Within the listing below, how many lines contain "translator"? Only the number is wanted.

——————————

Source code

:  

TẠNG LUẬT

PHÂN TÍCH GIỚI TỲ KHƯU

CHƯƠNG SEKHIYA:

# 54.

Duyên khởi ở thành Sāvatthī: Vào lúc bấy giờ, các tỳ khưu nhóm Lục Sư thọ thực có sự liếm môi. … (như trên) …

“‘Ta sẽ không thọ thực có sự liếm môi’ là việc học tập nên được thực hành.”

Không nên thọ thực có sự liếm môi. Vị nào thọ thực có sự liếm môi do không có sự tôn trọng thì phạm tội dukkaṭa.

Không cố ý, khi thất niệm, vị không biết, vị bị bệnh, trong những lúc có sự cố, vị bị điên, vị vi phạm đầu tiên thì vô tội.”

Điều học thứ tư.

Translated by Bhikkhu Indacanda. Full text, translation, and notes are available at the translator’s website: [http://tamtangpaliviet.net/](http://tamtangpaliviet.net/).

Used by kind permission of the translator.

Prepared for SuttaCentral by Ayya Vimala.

——————————

Your response: 2